European Stock Markets Move Upward
As uncertainty about the economic outlook, a subject that will take center stage at the World Economic Forum in Davos this week, persisted, European markets edged cautiously higher on Wednesday. Early in the afternoon, the pan-European Stoxx 600 index was up 0.4%. Basic resources were leading gains, up 1.6%, and food and beverage stocks were down 0.7%.
In the meantime, the annual inflation rate in the U.K. decreased in December to 10.5%. It was slightly lower than analysts had anticipated. This marked the second consecutive month that the rate fell. In November, it experienced a drop from a 41-year-high to 10.7%.
In another overnight trading, U.S. stock futures were slightly higher on Wednesday morning. At the same time, Asia-Pacific shares mostly traded higher despite the Bank of Japan’s announcement that it would not change its yield curve control policy. Following the release of the Dutch food delivery service’s second-half earnings and a commitment to prioritizing profitability over growth, Eat Takeaway shares increased 10% by mid-afternoon Wednesday.
On the strength of improved supply chain conditions, fellow countryman ASMI, a semiconductor company, also increased more than 10% after exceeding fourth-quarter earnings expectations.

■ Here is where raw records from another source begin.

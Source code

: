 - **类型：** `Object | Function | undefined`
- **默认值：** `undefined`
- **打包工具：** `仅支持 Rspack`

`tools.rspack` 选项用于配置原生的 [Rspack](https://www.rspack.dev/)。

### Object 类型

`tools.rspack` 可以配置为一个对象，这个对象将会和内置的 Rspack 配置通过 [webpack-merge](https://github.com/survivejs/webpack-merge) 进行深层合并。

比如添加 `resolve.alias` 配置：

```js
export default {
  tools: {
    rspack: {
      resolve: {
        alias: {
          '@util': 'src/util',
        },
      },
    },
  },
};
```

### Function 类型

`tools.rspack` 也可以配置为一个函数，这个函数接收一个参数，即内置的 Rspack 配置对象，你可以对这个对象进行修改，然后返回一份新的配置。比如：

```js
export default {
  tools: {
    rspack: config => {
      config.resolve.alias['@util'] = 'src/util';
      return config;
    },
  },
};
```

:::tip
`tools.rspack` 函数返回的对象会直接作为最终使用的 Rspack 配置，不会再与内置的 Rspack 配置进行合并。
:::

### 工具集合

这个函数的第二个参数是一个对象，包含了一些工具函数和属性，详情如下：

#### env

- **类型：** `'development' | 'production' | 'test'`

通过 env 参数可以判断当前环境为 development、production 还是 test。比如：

Following its full-year earnings report, Swedish private equity firm EQT dropped 7% to the bottom of the Stoxx 600.
The annual inflation rate in the U.K. decreased to 10.5%, slightly less than analysts had predicted. It was the second consecutive month that the rate declined after dropping from a 41-year high to 10.7% in November. According to the U.K.’s Office for National Statistics, the largest partially offsetting upward contributions to the change came from rising prices in restaurants and non-alcoholic beverages and food. Moreover, the largest partially offsetting downward contributions were transportation, clothing and footwear, and recreation and culture.